Would you copy exactly the lines in the data below from the one that has "The aim of this" through the one that has "Banana HDI soooo", dropping any pictures?

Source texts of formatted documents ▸
........

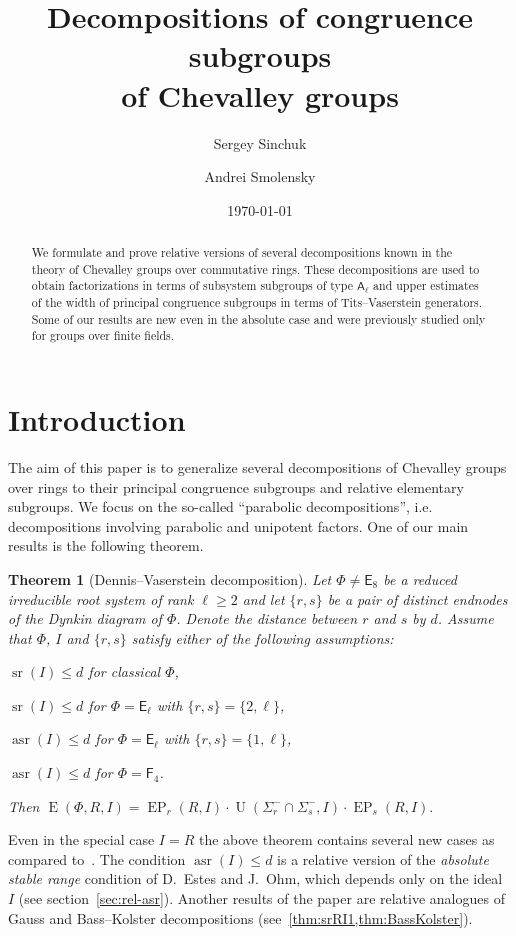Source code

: \documentclass[11pt]{amsart}
\title[Decompositions of congruence subgroups of Chevalley groups]{Decompositions of congruence subgroups \\ of Chevalley groups}
\author{Sergey Sinchuk}
\author{Andrei Smolensky}
\date {\today}
\theoremstyle{plain}
\newtheorem{thm}{Theorem}
\numberwithin{equation}{section}
\numberwithin{lemma}{section}
\theoremstyle{definition}
\theoremstyle{remark}
\DeclareMathOperator{\E}{E}
\DeclareMathOperator{\EP}{EP}
\DeclareMathOperator{\U}{U}
\DeclareMathOperator{\sr}{sr}
\DeclareMathOperator{\asr}{asr}
\newcommand{\rA}{\mathsf{A}}
\newcommand{\rE}{\mathsf{E}}
\newcommand{\rF}{\mathsf{F}}
\begin{document}
\begin{abstract} 
We formulate and prove relative versions of several decompositions known in the theory of Chevalley groups over commutative rings.
These decompositions are used to obtain factorizations in terms of subsystem subgroups of type $\rA_\ell$ and 
 upper estimates of the width of principal congruence subgroups in terms of Tits--Vaserstein generators.
Some of our results are new even in the absolute case and were previously studied only for groups over finite fields.
\end{abstract}

\maketitle

\section{Introduction}\label{sec:intro}
The aim of this paper is to generalize several decompositions of Chevalley groups over rings 
 to their principal congruence subgroups and relative elementary subgroups.
We focus on the so-called ``parabolic decompositions'', i.e. decompositions involving parabolic and unipotent factors. 
One of our main results is the following theorem.
\begin{thm}[Dennis--Vaserstein decomposition]\label{thm:DennisVaserstein}
Let $\Phi \neq \rE_8$ be a reduced irreducible root system of rank $\ell\geqslant 2$ and let $\{ r, s \}$ be a pair of distinct endnodes of the Dynkin diagram of $\Phi$.
Denote the distance between $r$ and $s$ by $d$.
Assume that $\Phi$, $I$ and $\{r, s\}$ satisfy either of the following assumptions:
\begin{thmlist}
 \item $\sr(I) \leqslant d$ for classical $\Phi$,
 \item $\sr(I) \leqslant d$ for $\Phi=\rE_\ell$ with $\{r, s\} = \{ 2, \ell \}$,
 \item $\asr(I) \leqslant d$ for $\Phi=\rE_\ell$ with $\{r, s\} = \{1, \ell \}$,
 \item $\asr(I) \leqslant d$ for $\Phi=\rF_4$.
\end{thmlist}
Then $\E(\Phi, R, I) = \EP_r(R, I) \cdot \U(\Sigma^-_r \cap \Sigma^-_s, I) \cdot \EP_s(R, I).$
\end{thm}
Even in the special case $I=R$ the above theorem contains several new cases as compared to~\cite[Theorems~2.5 and~4.1]{St78}.
The condition $\asr(I) \leq d$ is a relative version of the \emph{absolute stable range} condition of D.~Estes and J.~Ohm, which depends only on the ideal $I$ (see section~\ref{sec:rel-asr}).
Another results of the paper are relative analogues of Gauss and Bass--Kolster decompositions (see~\cref{thm:srRI1,thm:BassKolster}).
\end{document}
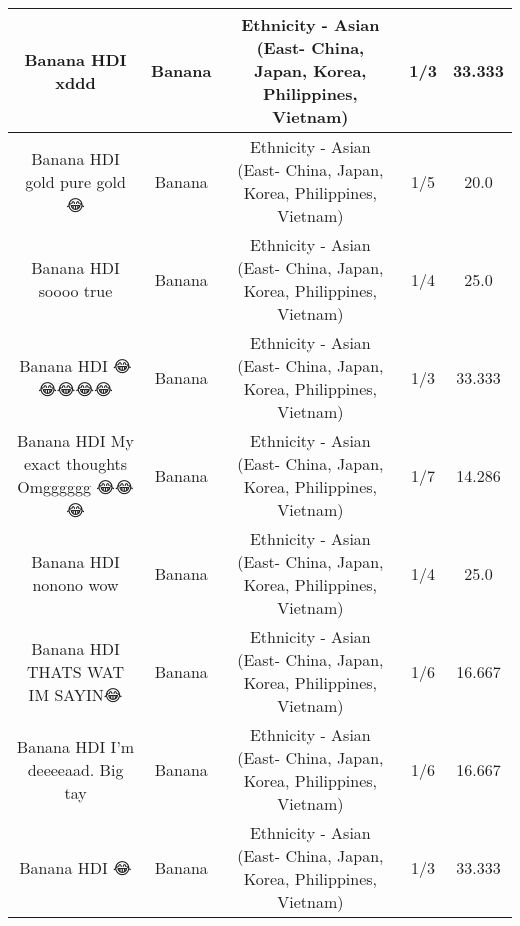 \documentclass[11pt]{article}
\newlength\mylength
\begin{document}
\begin{center}
\begin{longtable}{|C{.65\mylength}|C{.30\mylength}|C{.12\mylength}|C{.12\mylength}|C{.12\mylength}|}
  \small Banana HDI xddd\normalsize   & Banana & Ethnicity - Asian (East- China, Japan, Korea, Philippines, Vietnam) & 1/3 & 33.333 \\  \hline
  \small Banana HDI gold pure gold😂\normalsize   & Banana & Ethnicity - Asian (East- China, Japan, Korea, Philippines, Vietnam) & 1/5 & 20.0 \\  \hline
  \small Banana HDI soooo true\normalsize   & Banana & Ethnicity - Asian (East- China, Japan, Korea, Philippines, Vietnam) & 1/4 & 25.0 \\  \hline
  \small Banana HDI 😂😂😂😂😂\normalsize   & Banana & Ethnicity - Asian (East- China, Japan, Korea, Philippines, Vietnam) & 1/3 & 33.333 \\  \hline
  \small Banana HDI My exact thoughts Omgggggg 😂😂😂\normalsize   & Banana & Ethnicity - Asian (East- China, Japan, Korea, Philippines, Vietnam) & 1/7 & 14.286 \\  \hline
  \small Banana HDI nonono wow\normalsize   & Banana & Ethnicity - Asian (East- China, Japan, Korea, Philippines, Vietnam) & 1/4 & 25.0 \\  \hline
  \small Banana HDI THATS WAT IM SAYIN😂\normalsize   & Banana & Ethnicity - Asian (East- China, Japan, Korea, Philippines, Vietnam) & 1/6 & 16.667 \\  \hline
  \small Banana HDI I'm deeeeaad. Big tay\normalsize   & Banana & Ethnicity - Asian (East- China, Japan, Korea, Philippines, Vietnam) & 1/6 & 16.667 \\  \hline
  \small Banana HDI 😂\normalsize   & Banana & Ethnicity - Asian (East- China, Japan, Korea, Philippines, Vietnam) & 1/3 & 33.333 \\  \hline

\end{longtable}
\end{center}
\end{document}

........

ANSWER TO THIS PROBLEM ▸
The aim of this paper is to generalize several decompositions of Chevalley groups over rings 
 to their principal congruence subgroups and relative elementary subgroups.
We focus on the so-called ``parabolic decompositions'', i.e. decompositions involving parabolic and unipotent factors. 
One of our main results is the following theorem.
\begin{thm}[Dennis--Vaserstein decomposition]\label{thm:DennisVaserstein}
Let $\Phi \neq \rE_8$ be a reduced irreducible root system of rank $\ell\geqslant 2$ and let $\{ r, s \}$ be a pair of distinct endnodes of the Dynkin diagram of $\Phi$.
Denote the distance between $r$ and $s$ by $d$.
Assume that $\Phi$, $I$ and $\{r, s\}$ satisfy either of the following assumptions:
\begin{thmlist}
 \item $\sr(I) \leqslant d$ for classical $\Phi$,
 \item $\sr(I) \leqslant d$ for $\Phi=\rE_\ell$ with $\{r, s\} = \{ 2, \ell \}$,
 \item $\asr(I) \leqslant d$ for $\Phi=\rE_\ell$ with $\{r, s\} = \{1, \ell \}$,
 \item $\asr(I) \leqslant d$ for $\Phi=\rF_4$.
\end{thmlist}
Then $\E(\Phi, R, I) = \EP_r(R, I) \cdot \U(\Sigma^-_r \cap \Sigma^-_s, I) \cdot \EP_s(R, I).$
\end{thm}
Even in the special case $I=R$ the above theorem contains several new cases as compared to~\cite[Theorems~2.5 and~4.1]{St78}.
The condition $\asr(I) \leq d$ is a relative version of the \emph{absolute stable range} condition of D.~Estes and J.~Ohm, which depends only on the ideal $I$ (see section~\ref{sec:rel-asr}).
Another results of the paper are relative analogues of Gauss and Bass--Kolster decompositions (see~\cref{thm:srRI1,thm:BassKolster}).
\end{document}
 \documentclass[11pt]{article}
\newlength\mylength
\begin{document}
\begin{center}
\begin{longtable}{|C{.65\mylength}|C{.30\mylength}|C{.12\mylength}|C{.12\mylength}|C{.12\mylength}|}
  \small Banana HDI xddd\normalsize   & Banana & Ethnicity - Asian (East- China, Japan, Korea, Philippines, Vietnam) & 1/3 & 33.333 \\  \hline
  \small Banana HDI gold pure gold😂\normalsize   & Banana & Ethnicity - Asian (East- China, Japan, Korea, Philippines, Vietnam) & 1/5 & 20.0 \\  \hline
  \small Banana HDI soooo true\normalsize   & Banana & Ethnicity - Asian (East- China, Japan, Korea, Philippines, Vietnam) & 1/4 & 25.0 \\  \hline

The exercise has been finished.